A:  I recall seeing some studies regarding some bone loss during lactation, probably because it is often a hypoestrogenic state. I applaud your interest in getting information to pregnant and nursing women. The recommended calcium intake would be 1200-1500 mg daily. The prenatal vitamin should contain 400 units of Vitamin D. Also, it is a good time to stress the importance of lifestyle choices, especially avoidance of smoking.
 
Q: This week I  was put on actenol and folic acid since then my stool has been green is this a side effect of either of these drugs?
A:  Cannot think of a connection there. Sorry.
 
Q: I have been prescribed Activella.  Does this help prevent bone loss, or would Fosamax be better?  I have few symptoms of hot flashes, etc. - am primarily concerned about preventing Osteoporosis.  Also, I read that one of the side effects is hair loss, and I certainly can't afford to loose any more hair.
A:  Activella is a combined continuous estrogen/progestin. It contains norethindrone acetate as the progestin. There is some evidence that norethindrone acetate augments the protective effects of estrogen on bone. If you are experiencing hot flashes and do not have a reason why estrogen would be ill-advised, Activella would be a good choice for bone protection and relief of symptoms.
 
Q: Is it advisable to be placed on estrogen replacement therapy during premenopausal phase?  Female, age 44, with history of mother, grandmother osteoporosis.

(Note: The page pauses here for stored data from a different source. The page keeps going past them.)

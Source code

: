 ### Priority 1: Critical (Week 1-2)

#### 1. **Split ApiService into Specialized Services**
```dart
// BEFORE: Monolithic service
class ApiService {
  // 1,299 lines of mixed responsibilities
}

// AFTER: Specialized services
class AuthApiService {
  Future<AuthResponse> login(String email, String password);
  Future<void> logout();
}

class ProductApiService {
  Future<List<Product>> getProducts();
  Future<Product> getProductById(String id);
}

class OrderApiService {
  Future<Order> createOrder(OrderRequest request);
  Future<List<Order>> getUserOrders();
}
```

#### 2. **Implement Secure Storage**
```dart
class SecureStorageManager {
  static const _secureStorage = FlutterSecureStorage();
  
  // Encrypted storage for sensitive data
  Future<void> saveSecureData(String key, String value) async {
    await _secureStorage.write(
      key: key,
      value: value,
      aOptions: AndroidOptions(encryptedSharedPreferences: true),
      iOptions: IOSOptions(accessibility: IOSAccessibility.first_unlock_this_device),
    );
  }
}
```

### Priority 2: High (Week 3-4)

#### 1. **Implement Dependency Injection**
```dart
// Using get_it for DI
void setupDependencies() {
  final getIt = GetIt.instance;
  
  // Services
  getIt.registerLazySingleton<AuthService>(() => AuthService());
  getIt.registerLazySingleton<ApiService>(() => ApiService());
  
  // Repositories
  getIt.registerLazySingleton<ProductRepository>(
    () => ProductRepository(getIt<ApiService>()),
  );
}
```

A:  If you are premenopausal, by definition, you are making estrogen. I would look to other causes of osteoporosis in a 44 year old.
 

**Note: Opinions expressed here are for educational purposes only and, as such, do not constitute a physician patient relationship. This information is not intended to supplant the need for you to consult with your physician prior to choosing therapeutic options and/or interventions.